Recordly's pitch is simple: capture and polish the same recording without sending it to a separate motion-design tool. The homepage markets auto-zoom, cursor smoothing, styled backgrounds, webcam bubbles, and drag-and-drop timeline edits as the default workflow, not add-ons.

The feature set broken out by hasantoxr's inventory and the README includes:

  • auto-zoom around cursor activity
  • cursor smoothing, click bounce, motion blur, and sway
  • frames, wallpapers, gradients, blur, padding, and shadows
  • webcam bubble overlays with zoom-reactive scaling
  • trims, speed regions, annotations, crop edits, and extra audio regions
  • MP4 and GIF export
  • .recordly project files for reopening edits later

Cross-platform capture

The official docs make the platform story more concrete than the tweet does. The README lists macOS 14+, Windows 10 build 19041+, and Linux on modern distros.

It also breaks out the capture stack by OS:

  • macOS uses ScreenCaptureKit helpers
  • Windows uses Windows Graphics Capture plus WASAPI audio
  • Linux uses Electron capture APIs

The Linux footnote matters. In the README, cursor hiding is still marked unsupported on Linux, and the homepage separately notes that cursor smoothing is still in development there.

Extensions marketplace

The extension system is already more than a placeholder. In EXTENSIONS.md, Recordly says extensions can draw into the render pipeline, react to playback and export events, register cursor effects, add settings panels, and ship packaged assets like frames, wallpapers, and cursor styles.
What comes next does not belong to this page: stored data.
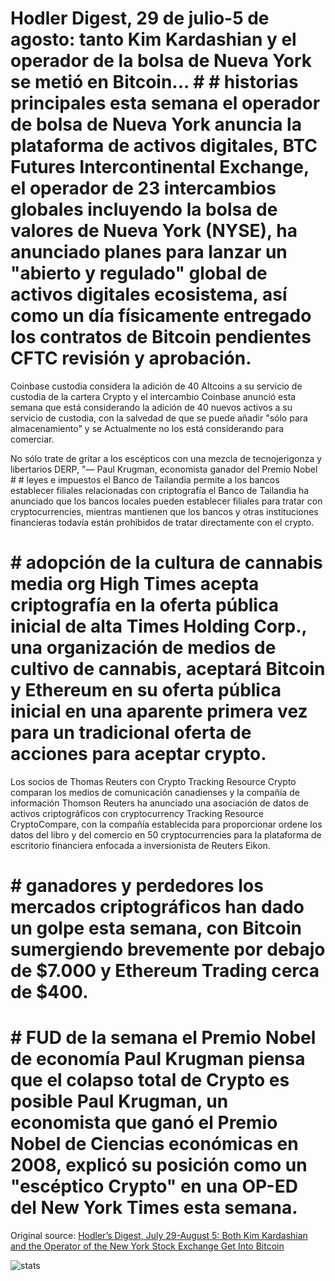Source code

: # Hodler Digest, 29 de julio-5 de agosto: tanto Kim Kardashian y el operador de la bolsa de Nueva York se metió en Bitcoin... # # historias principales esta semana el operador de bolsa de Nueva York anuncia la plataforma de activos digitales, BTC Futures Intercontinental Exchange, el operador de 23 intercambios globales incluyendo la bolsa de valores de Nueva York (NYSE), ha anunciado planes para lanzar un "abierto y regulado" global de activos digitales ecosistema, así como un día físicamente entregado los contratos de Bitcoin pendientes CFTC revisión y aprobación.

Coinbase custodia considera la adición de 40 Altcoins a su servicio de custodia de la cartera Crypto y el intercambio Coinbase anunció esta semana que está considerando la adición de 40 nuevos activos a su servicio de custodia, con la salvedad de que se puede añadir "sólo para almacenamiento" y se Actualmente no los está considerando para comerciar.

No sólo trate de gritar a los escépticos con una mezcla de tecnojerigonza y libertarios DERP, "— Paul Krugman, economista ganador del Premio Nobel # # leyes e impuestos el Banco de Tailandia permite a los bancos establecer filiales relacionadas con criptografía el Banco de Tailandia ha anunciado que los bancos locales pueden establecer filiales para tratar con cryptocurrencies, mientras mantienen que los bancos y otras instituciones financieras todavía están prohibidos de tratar directamente con el crypto.

# # adopción de la cultura de cannabis media org High Times acepta criptografía en la oferta pública inicial de alta Times Holding Corp., una organización de medios de cultivo de cannabis, aceptará Bitcoin y Ethereum en su oferta pública inicial en una aparente primera vez para un tradicional oferta de acciones para aceptar crypto.

Los socios de Thomas Reuters con Crypto Tracking Resource Crypto comparan los medios de comunicación canadienses y la compañía de información Thomson Reuters ha anunciado una asociación de datos de activos criptográficos con cryptocurrency Tracking Resource CryptoCompare, con la compañía establecida para proporcionar ordene los datos del libro y del comercio en 50 cryptocurrencies para la plataforma de escritorio financiera enfocada a inversionista de Reuters Eikon.

# # ganadores y perdedores los mercados criptográficos han dado un golpe esta semana, con Bitcoin sumergiendo brevemente por debajo de $7.000 y Ethereum Trading cerca de $400.

# # FUD de la semana el Premio Nobel de economía Paul Krugman piensa que el colapso total de Crypto es posible Paul Krugman, un economista que ganó el Premio Nobel de Ciencias económicas en 2008, explicó su posición como un "escéptico Crypto" en una OP-ED del New York Times esta semana.

Original source: [Hodler’s Digest, July 29-August 5: Both Kim Kardashian and the Operator of the New York Stock Exchange Get Into Bitcoin](https://cointelegraph.com/news/hodlers-digest-july-29-august-5-both-kim-kardashian-and-the-operator-of-the-new-york-stock-exchange-get-into-bitcoin)

![stats](https://c.statcounter.com/11760860/0/a89fa40b/1/ "stats")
That same doc points to a live web marketplace at marketplace.recordly.dev/extensions, which matches hasantoxr's claim that community extensions are already part of the product surface.

Release cadence

The repo is young, but it is already moving fast. hasantoxr's thread dates the project to March 12, 2026, and the GitHub releases page shows a v1.2.0 release on April 28 followed by a v1.2.1 hotfix.

The release notes add two useful caveats missing from the tweet. v1.2.0 says it fixed packaging problems that had caused breakage, especially on Windows and Linux, and it also says webcam footage can still drift slightly out of sync with audio in some cases.